My friend also has a kindness and a generousness of spirit which I completely admire (even if I can't understand it!) If I'm driving and someone gives me the finger, I fantasize about running them off the road and making a break for it. My friend blows them a kiss instead.

Recently, while grocery shopping she realized she had forgotten her store discount card and asked the clerk (an elderly man) if he had a card at his register he could run through instead (most of the clerks do!). He flat out refused and while they went back and forth for a time, she ended up not getting her sale prices When she told me this story, I was OUTRAGED! I railed about how awful the clerk was, how inconsiderate, what an evil, petty person! My friend just sighed and said ,"Who knows, maybe he just found out some awful news about his wife." (I would have been plotting my revenge with a grocery cart after store hours.)

In spinning the other day, she was too late to get a spot in the class. I was disappointed, but my disappointment quickly turned to anger, then rage when the bike next to me, which had a water bottle and a sweatshirt draped on it, remained EMPTY for the first 15 minutes of class. (Someone else who had been shut out poked her head into the room and I told her to take the bike, dammit!) When I told my friend about this afterwards, again, I worked myself up into a frenzy, damning whomever would be so thoughtless to claim that bike for themselves and not use it!(or for someone else...I'm still not convinced it wasn't someone in class claiming a bike for a friend...) My friend turned to me and said, "Maybe something came up that prevented them from spinning. You don't know."

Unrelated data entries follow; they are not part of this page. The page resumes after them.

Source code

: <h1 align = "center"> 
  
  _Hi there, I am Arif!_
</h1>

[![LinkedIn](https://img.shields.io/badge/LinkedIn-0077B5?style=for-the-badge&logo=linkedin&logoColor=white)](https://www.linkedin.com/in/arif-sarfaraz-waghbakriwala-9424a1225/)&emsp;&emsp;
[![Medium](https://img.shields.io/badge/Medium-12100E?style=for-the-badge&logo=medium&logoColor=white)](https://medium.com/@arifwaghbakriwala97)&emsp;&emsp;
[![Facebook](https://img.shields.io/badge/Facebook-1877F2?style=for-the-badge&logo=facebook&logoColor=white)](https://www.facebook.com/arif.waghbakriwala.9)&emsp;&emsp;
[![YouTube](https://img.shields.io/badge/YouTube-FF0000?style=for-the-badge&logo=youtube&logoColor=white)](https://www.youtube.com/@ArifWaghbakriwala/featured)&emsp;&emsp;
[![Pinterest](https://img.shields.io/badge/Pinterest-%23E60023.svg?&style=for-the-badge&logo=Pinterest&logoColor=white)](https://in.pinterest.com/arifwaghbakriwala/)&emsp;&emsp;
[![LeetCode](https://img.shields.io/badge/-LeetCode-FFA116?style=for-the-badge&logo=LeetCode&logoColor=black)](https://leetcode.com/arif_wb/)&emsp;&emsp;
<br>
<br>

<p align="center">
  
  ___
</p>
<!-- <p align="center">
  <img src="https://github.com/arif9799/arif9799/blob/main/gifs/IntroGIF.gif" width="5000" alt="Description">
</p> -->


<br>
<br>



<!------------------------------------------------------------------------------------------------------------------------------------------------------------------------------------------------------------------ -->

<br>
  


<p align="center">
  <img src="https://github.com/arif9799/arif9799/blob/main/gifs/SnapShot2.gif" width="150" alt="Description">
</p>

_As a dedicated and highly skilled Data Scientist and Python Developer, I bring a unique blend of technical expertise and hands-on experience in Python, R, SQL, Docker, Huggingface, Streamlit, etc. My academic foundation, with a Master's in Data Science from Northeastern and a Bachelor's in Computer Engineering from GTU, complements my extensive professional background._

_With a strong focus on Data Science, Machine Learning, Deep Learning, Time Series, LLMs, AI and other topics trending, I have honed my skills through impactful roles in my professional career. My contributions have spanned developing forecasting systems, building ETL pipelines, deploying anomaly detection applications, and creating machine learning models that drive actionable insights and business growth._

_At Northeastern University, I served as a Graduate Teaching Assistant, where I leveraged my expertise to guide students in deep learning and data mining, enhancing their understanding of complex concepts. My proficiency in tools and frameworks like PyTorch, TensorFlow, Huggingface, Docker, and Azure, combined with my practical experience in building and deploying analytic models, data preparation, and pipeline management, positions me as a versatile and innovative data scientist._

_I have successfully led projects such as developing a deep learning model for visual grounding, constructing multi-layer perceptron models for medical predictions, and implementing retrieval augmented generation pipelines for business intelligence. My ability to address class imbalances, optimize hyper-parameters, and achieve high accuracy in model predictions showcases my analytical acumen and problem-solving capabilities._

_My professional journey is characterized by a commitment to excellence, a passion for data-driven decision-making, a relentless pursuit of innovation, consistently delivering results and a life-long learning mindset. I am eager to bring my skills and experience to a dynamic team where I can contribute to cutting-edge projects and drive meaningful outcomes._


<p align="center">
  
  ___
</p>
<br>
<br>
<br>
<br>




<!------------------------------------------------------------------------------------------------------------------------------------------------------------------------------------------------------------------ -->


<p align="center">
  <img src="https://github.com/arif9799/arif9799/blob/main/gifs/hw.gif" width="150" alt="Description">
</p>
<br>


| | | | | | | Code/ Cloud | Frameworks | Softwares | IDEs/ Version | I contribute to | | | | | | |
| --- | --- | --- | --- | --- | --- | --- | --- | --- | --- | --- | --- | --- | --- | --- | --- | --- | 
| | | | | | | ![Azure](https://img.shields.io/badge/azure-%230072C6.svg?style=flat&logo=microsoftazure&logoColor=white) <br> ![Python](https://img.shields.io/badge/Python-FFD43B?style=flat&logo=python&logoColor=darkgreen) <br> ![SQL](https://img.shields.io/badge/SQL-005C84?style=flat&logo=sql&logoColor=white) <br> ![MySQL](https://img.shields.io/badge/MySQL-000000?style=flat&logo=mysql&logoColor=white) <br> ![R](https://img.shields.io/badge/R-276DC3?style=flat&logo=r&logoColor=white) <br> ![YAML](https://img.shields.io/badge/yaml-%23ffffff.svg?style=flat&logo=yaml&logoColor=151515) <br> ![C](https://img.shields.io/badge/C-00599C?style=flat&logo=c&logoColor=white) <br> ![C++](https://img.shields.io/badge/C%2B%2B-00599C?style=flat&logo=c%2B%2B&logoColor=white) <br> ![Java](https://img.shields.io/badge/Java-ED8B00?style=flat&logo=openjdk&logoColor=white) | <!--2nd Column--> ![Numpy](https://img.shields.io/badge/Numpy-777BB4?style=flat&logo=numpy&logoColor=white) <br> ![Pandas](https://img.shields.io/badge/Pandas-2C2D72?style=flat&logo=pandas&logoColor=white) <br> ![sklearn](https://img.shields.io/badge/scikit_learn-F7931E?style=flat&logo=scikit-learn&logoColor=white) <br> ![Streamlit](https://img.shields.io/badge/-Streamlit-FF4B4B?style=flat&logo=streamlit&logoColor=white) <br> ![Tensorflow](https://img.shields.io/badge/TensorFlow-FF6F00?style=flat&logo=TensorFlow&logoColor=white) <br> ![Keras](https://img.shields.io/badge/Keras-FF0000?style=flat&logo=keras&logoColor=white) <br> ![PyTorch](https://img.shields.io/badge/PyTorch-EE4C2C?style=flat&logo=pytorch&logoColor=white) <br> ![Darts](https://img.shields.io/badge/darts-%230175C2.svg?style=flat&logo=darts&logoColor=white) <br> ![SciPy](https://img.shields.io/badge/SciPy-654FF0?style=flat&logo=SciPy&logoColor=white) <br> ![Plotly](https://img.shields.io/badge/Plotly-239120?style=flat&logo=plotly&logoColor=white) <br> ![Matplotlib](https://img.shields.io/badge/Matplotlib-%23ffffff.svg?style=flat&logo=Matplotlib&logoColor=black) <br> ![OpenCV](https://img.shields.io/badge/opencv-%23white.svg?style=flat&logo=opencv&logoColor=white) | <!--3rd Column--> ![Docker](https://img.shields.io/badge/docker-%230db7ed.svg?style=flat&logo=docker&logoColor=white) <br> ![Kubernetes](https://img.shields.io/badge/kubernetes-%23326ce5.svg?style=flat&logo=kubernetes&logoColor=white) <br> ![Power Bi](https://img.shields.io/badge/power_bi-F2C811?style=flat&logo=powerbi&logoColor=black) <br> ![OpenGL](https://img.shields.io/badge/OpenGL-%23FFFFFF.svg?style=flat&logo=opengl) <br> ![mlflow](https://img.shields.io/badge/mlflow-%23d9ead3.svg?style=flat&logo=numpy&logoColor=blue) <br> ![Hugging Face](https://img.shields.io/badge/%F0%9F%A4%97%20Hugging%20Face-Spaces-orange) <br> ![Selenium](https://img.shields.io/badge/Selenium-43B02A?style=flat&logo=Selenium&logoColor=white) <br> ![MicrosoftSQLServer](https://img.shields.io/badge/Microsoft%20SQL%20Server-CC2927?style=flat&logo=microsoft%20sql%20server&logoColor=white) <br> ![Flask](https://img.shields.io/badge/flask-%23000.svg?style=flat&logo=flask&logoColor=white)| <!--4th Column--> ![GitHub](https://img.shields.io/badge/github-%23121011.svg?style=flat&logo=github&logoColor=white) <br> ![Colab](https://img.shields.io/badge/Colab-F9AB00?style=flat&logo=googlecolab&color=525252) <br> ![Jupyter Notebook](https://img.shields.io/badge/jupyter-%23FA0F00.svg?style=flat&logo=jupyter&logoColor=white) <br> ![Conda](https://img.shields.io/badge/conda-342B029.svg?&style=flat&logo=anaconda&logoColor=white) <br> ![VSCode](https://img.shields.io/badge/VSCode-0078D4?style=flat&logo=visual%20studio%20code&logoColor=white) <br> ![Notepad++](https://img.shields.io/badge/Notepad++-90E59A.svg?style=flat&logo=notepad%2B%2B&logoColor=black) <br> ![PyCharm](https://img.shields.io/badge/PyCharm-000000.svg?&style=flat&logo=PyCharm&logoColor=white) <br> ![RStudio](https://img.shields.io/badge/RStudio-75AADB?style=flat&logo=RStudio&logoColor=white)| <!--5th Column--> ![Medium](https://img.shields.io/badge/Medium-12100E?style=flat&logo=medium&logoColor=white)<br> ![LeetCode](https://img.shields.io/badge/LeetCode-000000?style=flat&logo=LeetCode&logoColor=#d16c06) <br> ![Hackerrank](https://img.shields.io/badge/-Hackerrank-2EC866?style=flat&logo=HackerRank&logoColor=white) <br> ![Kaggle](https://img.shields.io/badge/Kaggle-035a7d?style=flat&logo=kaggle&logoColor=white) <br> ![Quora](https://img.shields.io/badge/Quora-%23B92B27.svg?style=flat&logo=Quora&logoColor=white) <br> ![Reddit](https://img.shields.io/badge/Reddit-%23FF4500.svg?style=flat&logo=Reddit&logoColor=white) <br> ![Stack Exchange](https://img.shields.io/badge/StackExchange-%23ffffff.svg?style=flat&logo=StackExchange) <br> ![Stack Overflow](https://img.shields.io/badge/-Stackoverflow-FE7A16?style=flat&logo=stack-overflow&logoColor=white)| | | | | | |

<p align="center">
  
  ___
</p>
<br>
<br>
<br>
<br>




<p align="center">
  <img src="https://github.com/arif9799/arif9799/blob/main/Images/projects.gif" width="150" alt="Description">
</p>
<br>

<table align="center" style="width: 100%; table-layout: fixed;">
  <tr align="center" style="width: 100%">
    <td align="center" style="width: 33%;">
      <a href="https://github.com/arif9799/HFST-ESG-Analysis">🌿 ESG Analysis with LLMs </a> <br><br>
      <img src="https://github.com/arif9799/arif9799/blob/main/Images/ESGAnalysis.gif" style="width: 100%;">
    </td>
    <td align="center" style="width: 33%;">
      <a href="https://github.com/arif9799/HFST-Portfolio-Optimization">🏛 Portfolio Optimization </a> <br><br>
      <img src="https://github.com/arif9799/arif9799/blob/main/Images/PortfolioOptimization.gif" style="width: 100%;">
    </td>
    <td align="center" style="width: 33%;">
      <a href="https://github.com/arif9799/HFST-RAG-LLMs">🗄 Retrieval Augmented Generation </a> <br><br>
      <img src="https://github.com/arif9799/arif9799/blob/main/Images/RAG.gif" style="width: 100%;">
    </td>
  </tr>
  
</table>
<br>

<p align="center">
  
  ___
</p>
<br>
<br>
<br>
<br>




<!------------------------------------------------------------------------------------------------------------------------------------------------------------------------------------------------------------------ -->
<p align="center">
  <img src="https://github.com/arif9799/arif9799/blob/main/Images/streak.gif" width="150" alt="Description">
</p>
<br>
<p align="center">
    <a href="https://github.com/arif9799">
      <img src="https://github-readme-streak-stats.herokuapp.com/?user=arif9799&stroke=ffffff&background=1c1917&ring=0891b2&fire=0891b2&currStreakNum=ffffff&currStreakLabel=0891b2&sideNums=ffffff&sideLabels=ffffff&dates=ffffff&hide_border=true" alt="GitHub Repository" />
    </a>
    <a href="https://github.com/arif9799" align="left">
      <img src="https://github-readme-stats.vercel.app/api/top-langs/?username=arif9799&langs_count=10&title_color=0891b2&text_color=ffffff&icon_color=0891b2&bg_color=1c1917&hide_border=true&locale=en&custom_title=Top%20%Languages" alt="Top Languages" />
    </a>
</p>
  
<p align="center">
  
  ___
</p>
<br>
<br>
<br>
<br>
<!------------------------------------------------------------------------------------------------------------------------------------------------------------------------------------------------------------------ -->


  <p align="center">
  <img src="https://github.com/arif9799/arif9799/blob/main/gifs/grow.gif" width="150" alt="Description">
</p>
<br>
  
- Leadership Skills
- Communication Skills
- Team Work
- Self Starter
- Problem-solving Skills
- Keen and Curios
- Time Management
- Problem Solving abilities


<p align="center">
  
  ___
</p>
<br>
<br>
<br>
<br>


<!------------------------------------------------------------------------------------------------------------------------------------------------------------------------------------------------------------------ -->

I guess you would call this kind of attitude optimism, but I always lump that word in with the whole glass half empty/half full debate. My friend is always willing to give the other person the benefit of the doubt. She assumes the best about total strangers instead of the worst. To my knowledge, the only two people she has EVER expressed a negative opinion about are Oprah Winfrey (she HATES that Oprah is on the cover of her own magazine EVERY month) and Rachel Ray ("...overexposed, annoying voice and her hands are as big as catcher's mitts...").

I wish I could be more like my friend. I told her this and to my surprise she launched into all the ways that she admires me where she falls short (knowledge of current events, computer savvy, and my ability to embrace things head on).

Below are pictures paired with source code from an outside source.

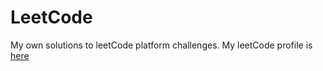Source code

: # LeetCode
My own solutions to leetCode platform challenges. My leetCode profile is [here](https://leetcode.com/feb29/)
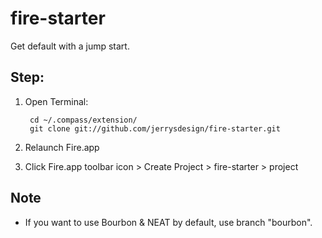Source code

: fire-starter
============

Get default with a jump start.

## Step:

1. Open Terminal:

        cd ~/.compass/extension/
        git clone git://github.com/jerrysdesign/fire-starter.git

2. Relaunch Fire.app

3. Click Fire.app toolbar icon > Create Project > fire-starter > project

## Note

- If you want to use Bourbon & NEAT by default, use branch "bourbon".
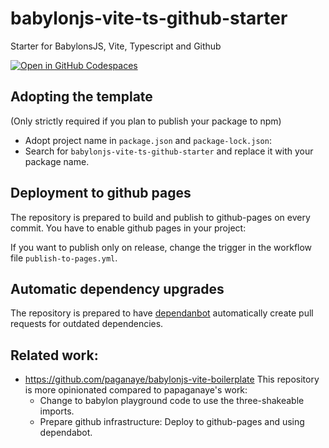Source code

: # babylonjs-vite-ts-github-starter

Starter for BabylonsJS, Vite, Typescript and Github

[![Open in GitHub Codespaces](https://github.com/codespaces/badge.svg)](https://codespaces.new/axeljaeger/babylonjs-vite-ts-starter)

## Adopting the template

(Only strictly required if you plan to publish your package to npm)
- Adopt project name in `package.json` and `package-lock.json`:
- Search for `babylonjs-vite-ts-github-starter` and replace it with your package name.

## Deployment to github pages
The repository is prepared to build and publish to github-pages on every commit.
You have to enable github pages in your project:

If you want to publish only on release, change the trigger in the workflow file `publish-to-pages.yml`.

## Automatic dependency upgrades
The repository is prepared to have [dependanbot](https://github.com/dependabot) automatically create pull requests for outdated dependencies.

## Related work:
- https://github.com/paganaye/babylonjs-vite-boilerplate
  This repository is more opinionated compared to papaganaye's work:
  - Change to babylon playground code to use the three-shakeable imports.
  - Prepare github infrastructure: Deploy to github-pages and using dependabot.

This made me realize that it is our similarities that initially bring us together, but it is our differences that make our friendships interesting.

Here's to ALL of my incredible friends!

2 comments:

FITFREAK said...

How sweet! Now....when the hell are you going to write about ME? You could say how nice I am, how funny and personable and how mean I can be too! All the good stuff!

FLOSSY said...

How about how you still look like you are about 20 years old!!! (Bitch!) and you have the best hair of anyone I know, and you sometimes make me laugh so hard my face hurts... Let's see, yes you are mean when it comes to making me work harder than I want, but you also were the one that made me run my first (and only!) road race!